Anyways, this isn't much of a feat, but when I was around 9-10 years old, me and some kids from my old neighborhood found a baby bunny in our lawn by our swingset.

It was bleeding near it's head/neck and it kept thrashing around like it was in pain. We took it in and fed it water with a little syringe. One of the other kid's moms called animal services and found out a place we could drop off the bunny. After we gave it to them they called after a few weeks and said they'd released it.

I know I've got other stories, but I can't remember much right now. (They were all from a long time ago.)
>> Anonymous
>>213654
My cat Ace loved playing with things till they were dead. Slow, painful, death.

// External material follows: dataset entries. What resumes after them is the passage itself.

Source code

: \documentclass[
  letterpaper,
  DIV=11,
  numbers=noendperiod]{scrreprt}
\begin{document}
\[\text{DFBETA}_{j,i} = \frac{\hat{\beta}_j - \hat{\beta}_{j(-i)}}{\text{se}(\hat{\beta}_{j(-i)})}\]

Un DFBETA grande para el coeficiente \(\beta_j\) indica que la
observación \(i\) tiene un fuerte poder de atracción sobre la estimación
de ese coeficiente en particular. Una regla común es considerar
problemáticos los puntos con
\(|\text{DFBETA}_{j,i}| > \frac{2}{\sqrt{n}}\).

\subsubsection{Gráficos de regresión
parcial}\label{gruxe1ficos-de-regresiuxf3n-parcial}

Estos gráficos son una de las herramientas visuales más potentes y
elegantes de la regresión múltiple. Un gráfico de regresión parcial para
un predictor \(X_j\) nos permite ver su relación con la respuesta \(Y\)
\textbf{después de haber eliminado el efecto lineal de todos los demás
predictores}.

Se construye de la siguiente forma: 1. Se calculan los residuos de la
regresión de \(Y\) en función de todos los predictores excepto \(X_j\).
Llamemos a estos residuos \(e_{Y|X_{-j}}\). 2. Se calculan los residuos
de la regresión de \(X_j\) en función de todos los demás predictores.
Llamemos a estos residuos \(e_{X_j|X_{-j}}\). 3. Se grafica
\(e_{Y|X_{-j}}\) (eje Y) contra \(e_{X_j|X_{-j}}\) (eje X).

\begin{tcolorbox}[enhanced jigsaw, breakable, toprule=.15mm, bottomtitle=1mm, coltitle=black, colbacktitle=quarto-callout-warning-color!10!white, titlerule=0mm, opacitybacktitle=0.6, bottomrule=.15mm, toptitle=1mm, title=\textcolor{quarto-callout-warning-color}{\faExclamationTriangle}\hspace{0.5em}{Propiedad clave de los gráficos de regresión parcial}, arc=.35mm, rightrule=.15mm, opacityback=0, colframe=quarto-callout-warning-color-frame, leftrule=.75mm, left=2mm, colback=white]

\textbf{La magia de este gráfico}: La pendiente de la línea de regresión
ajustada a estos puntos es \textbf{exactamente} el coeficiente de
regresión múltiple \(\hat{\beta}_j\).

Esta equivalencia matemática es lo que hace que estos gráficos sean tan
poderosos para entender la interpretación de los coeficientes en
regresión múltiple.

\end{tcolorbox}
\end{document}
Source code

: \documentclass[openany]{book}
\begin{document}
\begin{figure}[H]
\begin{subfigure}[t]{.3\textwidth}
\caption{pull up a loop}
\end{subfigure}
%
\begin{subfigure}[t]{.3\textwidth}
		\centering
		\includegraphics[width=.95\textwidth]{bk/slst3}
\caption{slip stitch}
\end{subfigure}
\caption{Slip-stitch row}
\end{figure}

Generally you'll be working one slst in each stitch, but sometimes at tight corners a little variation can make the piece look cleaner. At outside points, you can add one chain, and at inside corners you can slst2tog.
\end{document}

I was on the computer when I heard screaming outside, like a little girl screaming. Apparently it was a baby bunny Ace had been playing with. He would let it go, let it hop a little then catch it and puncture it. When I went to retrieve the bunny half of its skin had been peeled off and it was shaking.

Good times. No, it died.
>> Anonymous
My bichir had hemorrhagic septicemia so bad that he had bloody-looking streaks all over his scales and his eyeballs were red and popping out. I swear he looked like a fucking harlequin fetus. He was so weak he couldn't get up to take a gulp of air at the surface, so I kept him in a very shallow tank. He didn't eat for two weeks, and I was changing the water out daily. Basically, he just laid there, looking like a burn victim, eyes all popping out all over the place, getting thinner and thinner. But, closely monitoring the water, occasionally tilting his head up with the back of a net so he could get air, and a strange concoction of medications eventually, somehow, reversed everything. I finally got him to eat by feeding him whole fish, and, 4 years later, he's still fine. I thought he'd at least lose an eye from the whole ordeal (if he even survived), but both are normal now and function normally.
>> Anonymous
>>213771
I also adopted a kitten who was perfectly healthy when I picked her out. The shelter wanted to keep her to spay her, which was okay with me, but when I went to pick her up she didn't even look like the same animal. She was skinny, ears full of black shit, oozing from her eyes, nose, and mouth, and her butt was all diarrhea'd and ugh. The spay surgery at such a young age supposedly compromised her immune system, and she caught EVERYTHING floating around the overcrowded shelter.

Every time she shook her head, black gunk with blood in it flew everywhere. She was drooling because she had to breathe through her mouth because her mucus-y nose was so plugged. Every time she used to the litter, it smelled like concentrated death because she had worms, and I had to throw out all of its contents. Ever have a kitten rub on your leg and leave something wet and stinky behind? Yeah.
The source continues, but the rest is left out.